Task prompt>
Which lines run from the one containing "13 | 0x3095" to the last line of the entries? Return them exactly, with nothing more.

- - - -

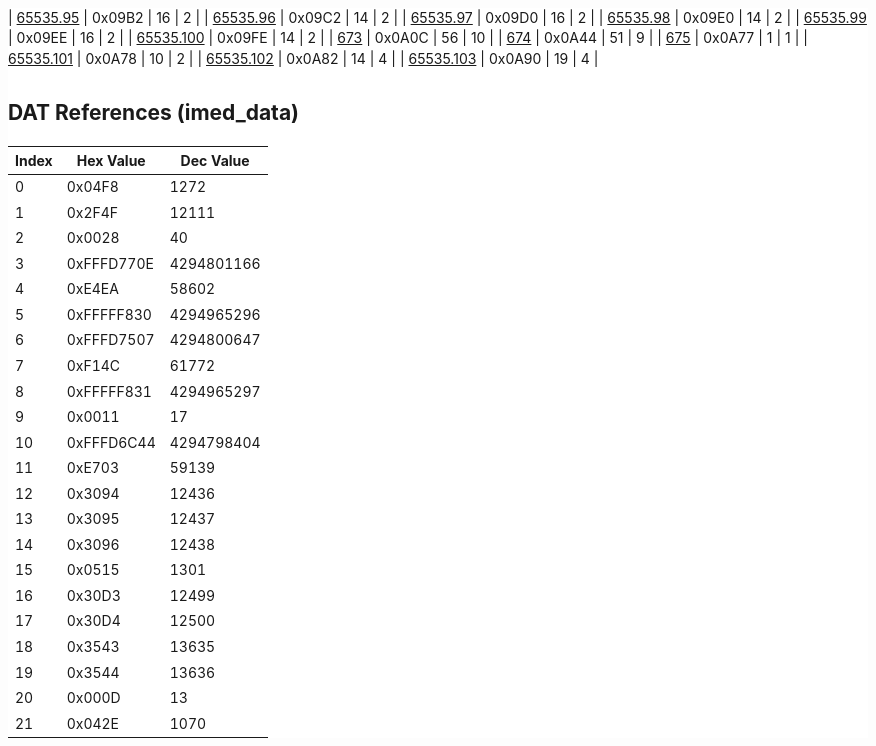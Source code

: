 | [65535.95](./65535.95.md)   | 0x09B2   |     16 |              2 |
| [65535.96](./65535.96.md)   | 0x09C2   |     14 |              2 |
| [65535.97](./65535.97.md)   | 0x09D0   |     16 |              2 |
| [65535.98](./65535.98.md)   | 0x09E0   |     14 |              2 |
| [65535.99](./65535.99.md)   | 0x09EE   |     16 |              2 |
| [65535.100](./65535.100.md) | 0x09FE   |     14 |              2 |
| [673](./673.md)             | 0x0A0C   |     56 |             10 |
| [674](./674.md)             | 0x0A44   |     51 |              9 |
| [675](./675.md)             | 0x0A77   |      1 |              1 |
| [65535.101](./65535.101.md) | 0x0A78   |     10 |              2 |
| [65535.102](./65535.102.md) | 0x0A82   |     14 |              4 |
| [65535.103](./65535.103.md) | 0x0A90   |     19 |              4 |

## DAT References (imed_data)

|   Index | Hex Value   |   Dec Value |
|---------|-------------|-------------|
|       0 | 0x04F8      |        1272 |
|       1 | 0x2F4F      |       12111 |
|       2 | 0x0028      |          40 |
|       3 | 0xFFFD770E  |  4294801166 |
|       4 | 0xE4EA      |       58602 |
|       5 | 0xFFFFF830  |  4294965296 |
|       6 | 0xFFFD7507  |  4294800647 |
|       7 | 0xF14C      |       61772 |
|       8 | 0xFFFFF831  |  4294965297 |
|       9 | 0x0011      |          17 |
|      10 | 0xFFFD6C44  |  4294798404 |
|      11 | 0xE703      |       59139 |
|      12 | 0x3094      |       12436 |
|      13 | 0x3095      |       12437 |
|      14 | 0x3096      |       12438 |
|      15 | 0x0515      |        1301 |
|      16 | 0x30D3      |       12499 |
|      17 | 0x30D4      |       12500 |
|      18 | 0x3543      |       13635 |
|      19 | 0x3544      |       13636 |
|      20 | 0x000D      |          13 |
|      21 | 0x042E      |        1070 |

- - - -

Your response>
|      13 | 0x3095      |       12437 |
|      14 | 0x3096      |       12438 |
|      15 | 0x0515      |        1301 |
|      16 | 0x30D3      |       12499 |
|      17 | 0x30D4      |       12500 |
|      18 | 0x3543      |       13635 |
|      19 | 0x3544      |       13636 |
|      20 | 0x000D      |          13 |
|      21 | 0x042E      |        1070 |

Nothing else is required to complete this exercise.